§ **Assignment**
Tally the lines of the data that include the word "could" and state the total, nothing else.
* * *
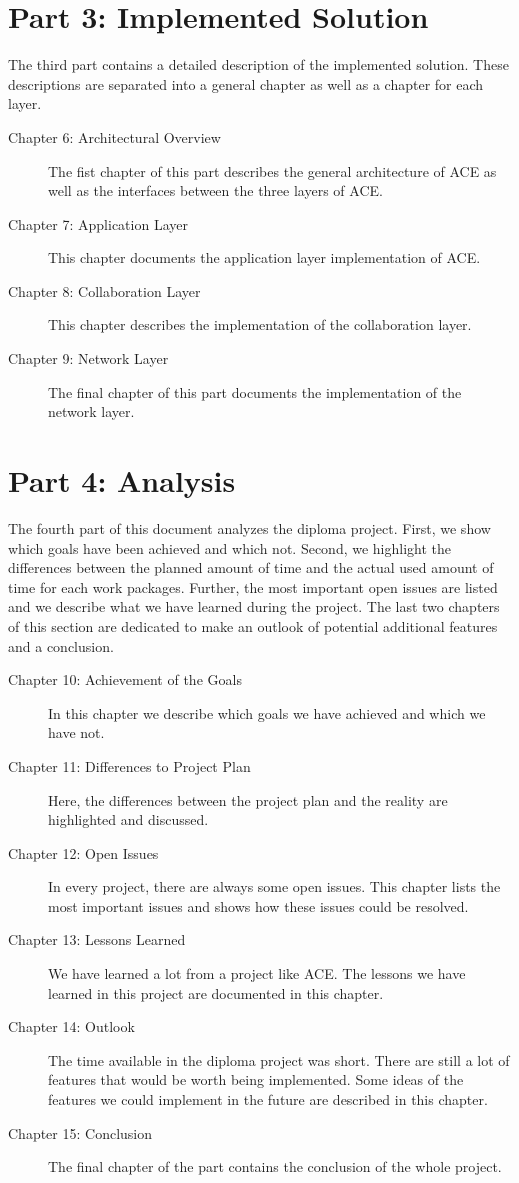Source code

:  
\section*{Part 3: Implemented Solution}
The third part contains a detailed description of the implemented solution.
These descriptions are separated into a general chapter as well as a
chapter for each layer.

\begin{description}
 \item[Chapter 6: Architectural Overview] The fist chapter of this part describes the general architecture of ACE as well as the interfaces between the three layers of ACE.
 \item[Chapter 7: Application Layer] This chapter documents the application layer implementation of ACE.
 \item[Chapter 8: Collaboration Layer] This chapter describes the implementation of the collaboration layer.
 \item[Chapter 9: Network Layer] The final chapter of this part documents the implementation of the network layer.
\end{description}

 
\section*{Part 4: Analysis}
The fourth part of this document analyzes the diploma project. First, we
show which goals have been achieved and which not. Second, we highlight
the differences between the planned amount of time and the actual used
amount of time for each work packages. Further, the most important open
issues are listed and we describe what we have learned during the project.
The last two chapters of this section are dedicated to make an outlook
of potential additional features and a conclusion.

\begin{description}
 \item[Chapter 10: Achievement of the Goals] In this chapter we describe which goals we have achieved and which we have not.
 \item[Chapter 11: Differences to Project Plan] Here, the differences between the project plan and the reality are highlighted and discussed.
 \item[Chapter 12: Open Issues] In every project, there are always some open issues. This chapter lists the most important issues and shows how these issues could be resolved.
 \item[Chapter 13: Lessons Learned] We have learned a lot from a project like ACE. The lessons we have learned in this project are documented in this chapter.
 \item[Chapter 14: Outlook] The time available in the diploma project was short. There are still a lot of features that would be worth being implemented. Some ideas of the features we could implement in the future are described in this chapter.
 \item[Chapter 15: Conclusion] The final chapter of the part contains the conclusion of the whole project.
\end{description}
* * *
§ **Exercise solution**
2